Opinion
Nos. 3D13–1453 3D15–20.
08-03-2016
Eugene F. Zenobi, Criminal Conflict and Civil Regional Counsel, Third Region, and Roberta G. Mandel, Special Assistant Regional Counsel, for appellant (3D13–1453); Carlos Sanchez, in proper person (3D15–20). Pamela Jo Bondi, Attorney General, and Jonathan Tanoos, Assistant Attorney General, for appellee.
Eugene F. Zenobi, Criminal Conflict and Civil Regional Counsel, Third Region, and Roberta G. Mandel, Special Assistant Regional Counsel, for appellant (3D13–1453); Carlos Sanchez, in proper person (3D15–20).
Pamela Jo Bondi, Attorney General, and Jonathan Tanoos, Assistant Attorney General, for appellee.

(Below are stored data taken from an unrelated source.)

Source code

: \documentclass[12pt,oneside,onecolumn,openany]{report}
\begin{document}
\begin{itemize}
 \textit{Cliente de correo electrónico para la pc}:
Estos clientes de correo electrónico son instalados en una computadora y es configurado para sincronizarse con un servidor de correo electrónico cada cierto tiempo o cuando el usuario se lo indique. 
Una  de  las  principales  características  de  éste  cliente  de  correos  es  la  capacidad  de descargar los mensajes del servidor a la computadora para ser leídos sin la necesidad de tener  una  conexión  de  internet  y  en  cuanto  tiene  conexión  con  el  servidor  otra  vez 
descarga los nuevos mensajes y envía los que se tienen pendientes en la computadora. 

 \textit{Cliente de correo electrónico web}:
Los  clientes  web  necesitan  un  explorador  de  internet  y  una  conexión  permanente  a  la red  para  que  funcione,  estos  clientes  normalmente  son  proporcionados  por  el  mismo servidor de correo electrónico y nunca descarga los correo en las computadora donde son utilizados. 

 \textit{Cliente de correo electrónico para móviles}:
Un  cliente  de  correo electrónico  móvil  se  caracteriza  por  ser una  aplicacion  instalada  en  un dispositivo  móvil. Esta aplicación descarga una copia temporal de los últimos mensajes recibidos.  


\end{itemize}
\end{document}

Before SHEPHERD, LAGOA and EMAS, JJ.
EMAS, J.
In these consolidated appeals, Carlos Sanchez appeals his judgment and sentence, following a jury trial, on the charge of attempted second-degree murder. Sanchez raises four issues on appeal, two of which warrant no further discussion. As to Sanchez's claims that the trial court erred in denying Sanchez's pretrial motion to dismiss or exclude evidence based upon the State's alleged destruction of (or failure to produce) a urine toxicology report, we find that the record below supports the trial court's conclusion that no such report ever existed. Further, even if such a report did exist, the trial court properly determined that the report was never in the actual or constructive possession of the State. Given the absence of any evidence that the report in question ever existed or (if it did exist) was ever in the State's possession, or that the State was ever aware of the results of any such test, the trial court properly denied Sanchez's motion to dismiss or to exclude evidence.
In case number 3D13–1453, Sanchez is represented by Criminal Conflict and Civil Regional Counsel and appeals his judgment and sentence. During the pendency of that appeal, Sanchez filed a motion to correct sentence pursuant to Florida Rule of Criminal Procedure 3.800(b)(2). That motion was denied by the trial court, and a notice of appeal was filed (case no. 3D15–20). Regional Counsel was appointed to represent Sanchez on that appeal as well, but filed a brief pursuant to Anders v. California, 386 U.S. 738, 87 S.Ct. 1396, 18 L.Ed.2d 493 (1967) and sought to withdraw. We find no merit in the issues raised in case number 3D15–20 and affirm without further discussion.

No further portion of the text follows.